Christie didn’t move or respond, and David was nervous. He sat down on the end of a chaise longue next to Christie’s towel,
but he still hadn’t said anything by the time Meg’s car pulled out of the driveway, and neither had Christie.
When he finally did speak, his voice was too loud in the echoing acoustics of the terrace and pool. “I hope it’s okay that
I came by,” he said. The immediacy of his own voice almost made him jump. Christie didn’t reply; her face was turned away
from him, her eyes closed. “I mean,
I know I haven’t called. I know I’ve been a real shit. I feel awful about what’s happened.” He still hadn’t got his voice
modulated, and his words rose hollowly or fell to a mumble.
“I care about you a lot, Christie. We were together for a long time. But I guess it just isn’t going to work out….” She had
opened her eyes and turned her head on her folded arms, and was regarding him with what seemed to him like curiosity. “I know
it’s my fault. I didn’t realize,” he went on, “that maybe I’m too much older than you.” She had slowly raised her head and
was lying on her side with her elbow bent and her head propped on her hand.
“Do you think that’s it?” she asked, not at all angrily, but with interest, and David began to feel relieved. He bent toward
her, his forearms resting across his knees.
“Oh, yeah, Christie,” he said, with a kind of muted enthusiasm. “I can see that I might have put too much pressure on you,
especially this year.” He was soft-voiced. This was the first year they had had sex together; he thought it was more tactful
not to be blatant about it. “We probably shouldn’t have stayed together for so long…. It wasn’t fair….”
“Really?” Christie asked, with soft curiosity. “I don’t know,” she said, considering it. “I really liked fucking. I thought
that was great.” Her voice was uninflected as if she were only stating a fact, and her tone made David unexpectedly defensive
and angry.
“Fucking. God! Give me a break, Christie.
I
never would have said that. And what do you mean, anyway? You were always totally freaked out for clays! You were always
afraid you’d be pregnant even though…” He had raised his voice, and Christie cast a disdainful look over him, interrupting
him.
“I liked having sex with you, I said. I didn’t want to have a
baby
with you.” She didn’t raise her voice, but she sat up slowly and looking at him appraisingly. “And, you know,
I don’t feel great about what’s happened either.” Her tone was almost dismissive. “I don’t think
two years
is really all that much difference in age. But mostly I just feel so embarrassed for you.”
David stood up, and Christie got up, too, shaking out her towel and folding it with calm deliberation. David had meant to
be repentant; he hadn’t intended to be furious. “What the fuck are you talking about?”

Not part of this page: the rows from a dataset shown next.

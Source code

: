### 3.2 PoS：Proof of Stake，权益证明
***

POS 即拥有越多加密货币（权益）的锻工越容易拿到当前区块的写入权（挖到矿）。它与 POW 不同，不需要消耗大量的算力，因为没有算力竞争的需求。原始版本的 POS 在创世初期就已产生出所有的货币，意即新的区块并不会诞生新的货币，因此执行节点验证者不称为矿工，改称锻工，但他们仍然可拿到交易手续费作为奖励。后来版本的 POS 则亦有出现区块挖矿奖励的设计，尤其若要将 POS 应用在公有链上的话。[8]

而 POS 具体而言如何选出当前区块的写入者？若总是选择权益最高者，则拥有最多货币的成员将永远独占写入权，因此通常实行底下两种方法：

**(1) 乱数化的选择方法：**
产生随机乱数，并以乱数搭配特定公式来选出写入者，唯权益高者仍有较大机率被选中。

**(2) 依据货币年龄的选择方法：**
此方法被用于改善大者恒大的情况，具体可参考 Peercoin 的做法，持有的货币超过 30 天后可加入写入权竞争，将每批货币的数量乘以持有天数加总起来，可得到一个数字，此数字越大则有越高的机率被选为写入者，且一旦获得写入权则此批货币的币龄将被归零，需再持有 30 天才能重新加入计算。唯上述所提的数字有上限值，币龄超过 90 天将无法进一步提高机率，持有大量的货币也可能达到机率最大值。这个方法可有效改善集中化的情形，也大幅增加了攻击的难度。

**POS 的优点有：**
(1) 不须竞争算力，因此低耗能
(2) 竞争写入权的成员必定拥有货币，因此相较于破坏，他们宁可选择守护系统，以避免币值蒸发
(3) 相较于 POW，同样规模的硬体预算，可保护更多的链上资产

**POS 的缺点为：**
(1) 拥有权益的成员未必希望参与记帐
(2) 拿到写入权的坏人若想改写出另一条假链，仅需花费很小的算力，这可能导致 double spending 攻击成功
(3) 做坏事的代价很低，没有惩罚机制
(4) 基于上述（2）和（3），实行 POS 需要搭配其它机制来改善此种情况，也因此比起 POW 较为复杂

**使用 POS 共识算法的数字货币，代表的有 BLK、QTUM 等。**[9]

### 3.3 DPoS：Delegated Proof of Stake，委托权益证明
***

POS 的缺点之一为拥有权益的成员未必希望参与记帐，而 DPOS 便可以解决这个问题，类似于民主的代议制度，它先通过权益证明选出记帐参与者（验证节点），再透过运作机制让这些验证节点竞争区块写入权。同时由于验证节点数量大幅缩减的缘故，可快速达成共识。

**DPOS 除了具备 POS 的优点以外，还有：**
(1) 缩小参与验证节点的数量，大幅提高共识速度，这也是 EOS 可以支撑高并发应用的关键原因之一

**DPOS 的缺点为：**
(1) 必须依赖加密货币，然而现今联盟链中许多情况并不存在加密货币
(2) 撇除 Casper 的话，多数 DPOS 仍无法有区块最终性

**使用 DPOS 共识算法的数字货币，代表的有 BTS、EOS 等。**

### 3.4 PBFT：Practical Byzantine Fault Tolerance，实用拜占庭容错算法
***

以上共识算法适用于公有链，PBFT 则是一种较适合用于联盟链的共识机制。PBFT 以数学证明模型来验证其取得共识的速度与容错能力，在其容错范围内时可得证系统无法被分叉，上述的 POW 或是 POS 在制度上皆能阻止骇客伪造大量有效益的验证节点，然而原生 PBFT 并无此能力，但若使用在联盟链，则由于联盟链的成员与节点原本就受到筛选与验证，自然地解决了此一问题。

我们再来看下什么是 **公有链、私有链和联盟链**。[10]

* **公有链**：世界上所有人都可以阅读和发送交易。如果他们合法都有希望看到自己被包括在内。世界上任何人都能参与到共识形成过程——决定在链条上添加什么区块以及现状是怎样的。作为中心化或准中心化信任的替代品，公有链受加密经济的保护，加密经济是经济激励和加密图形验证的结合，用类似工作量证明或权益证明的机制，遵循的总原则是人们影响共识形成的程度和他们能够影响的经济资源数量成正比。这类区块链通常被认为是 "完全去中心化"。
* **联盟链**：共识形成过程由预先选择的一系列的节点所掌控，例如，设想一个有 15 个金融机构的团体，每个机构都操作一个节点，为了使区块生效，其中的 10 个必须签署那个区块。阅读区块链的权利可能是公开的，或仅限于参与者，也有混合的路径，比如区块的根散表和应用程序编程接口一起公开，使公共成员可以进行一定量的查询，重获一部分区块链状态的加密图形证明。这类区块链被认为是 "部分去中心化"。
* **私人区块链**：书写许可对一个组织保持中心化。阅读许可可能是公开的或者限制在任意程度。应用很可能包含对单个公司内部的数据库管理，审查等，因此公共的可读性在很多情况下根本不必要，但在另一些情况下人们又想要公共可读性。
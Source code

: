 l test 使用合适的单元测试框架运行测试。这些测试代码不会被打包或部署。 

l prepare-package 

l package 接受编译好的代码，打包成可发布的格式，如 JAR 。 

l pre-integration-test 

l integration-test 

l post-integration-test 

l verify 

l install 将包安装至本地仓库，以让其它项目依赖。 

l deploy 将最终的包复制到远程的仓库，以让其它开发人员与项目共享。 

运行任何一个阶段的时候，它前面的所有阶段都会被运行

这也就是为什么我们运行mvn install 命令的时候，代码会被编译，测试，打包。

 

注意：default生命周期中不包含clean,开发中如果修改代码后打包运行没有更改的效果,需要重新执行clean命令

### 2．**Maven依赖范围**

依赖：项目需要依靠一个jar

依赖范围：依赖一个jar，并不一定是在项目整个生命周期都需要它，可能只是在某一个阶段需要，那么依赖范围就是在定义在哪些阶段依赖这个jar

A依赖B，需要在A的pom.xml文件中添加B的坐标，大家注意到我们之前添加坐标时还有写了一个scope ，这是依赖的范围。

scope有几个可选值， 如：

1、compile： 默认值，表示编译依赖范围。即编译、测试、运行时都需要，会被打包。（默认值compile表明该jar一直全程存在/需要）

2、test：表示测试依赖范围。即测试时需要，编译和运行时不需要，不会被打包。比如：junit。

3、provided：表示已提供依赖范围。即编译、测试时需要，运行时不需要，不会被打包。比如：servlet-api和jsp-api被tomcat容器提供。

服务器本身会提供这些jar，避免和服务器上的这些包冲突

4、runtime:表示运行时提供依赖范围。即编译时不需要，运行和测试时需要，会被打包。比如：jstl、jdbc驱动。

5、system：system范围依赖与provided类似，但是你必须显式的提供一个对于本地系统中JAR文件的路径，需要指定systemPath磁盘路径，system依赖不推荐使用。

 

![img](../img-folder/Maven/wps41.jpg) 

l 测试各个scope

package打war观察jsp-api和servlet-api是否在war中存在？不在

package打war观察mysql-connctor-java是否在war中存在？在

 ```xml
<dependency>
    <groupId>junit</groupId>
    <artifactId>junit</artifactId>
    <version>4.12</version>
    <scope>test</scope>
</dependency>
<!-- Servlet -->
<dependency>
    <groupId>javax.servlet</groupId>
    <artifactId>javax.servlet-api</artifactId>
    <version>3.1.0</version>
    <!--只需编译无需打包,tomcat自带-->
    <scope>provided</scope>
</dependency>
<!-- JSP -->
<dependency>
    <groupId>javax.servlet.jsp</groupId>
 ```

“Oh, it’s just that it’s really terrible to see you… I mean, I’ve cared about you for a long time….” and for a moment Christie
seemed about to lose her poise. She paused and bent to pick up her sunglasses, and then straightened and gazed kindly at David
and continued what she was saying. “I can’t help it. I feel
humiliated
for you that everyone knows about you and Netta Breckenridge. Now
that’s
a pretty big difference in age. I mean, what is she? Thirty? God, David, she has a little girl!”
David was enraged, and at the same time he knew he had no right to be. He hadn’t even known that Christie knew anything about
him and Netta. He had no idea that Christie had driven through Netta’s parking lot night after night, and gone home and wept
after seeing his car there. David didn’t even understand that he was suddenly humiliated for himself, but all at once Christie
understood it as she watched his expression become beleaguered. She crossed the carefully matched blue slate of the terrace,
and put her arms around David’s waist and pressed her face against his chest, and he automatically put his hands on her shoulders.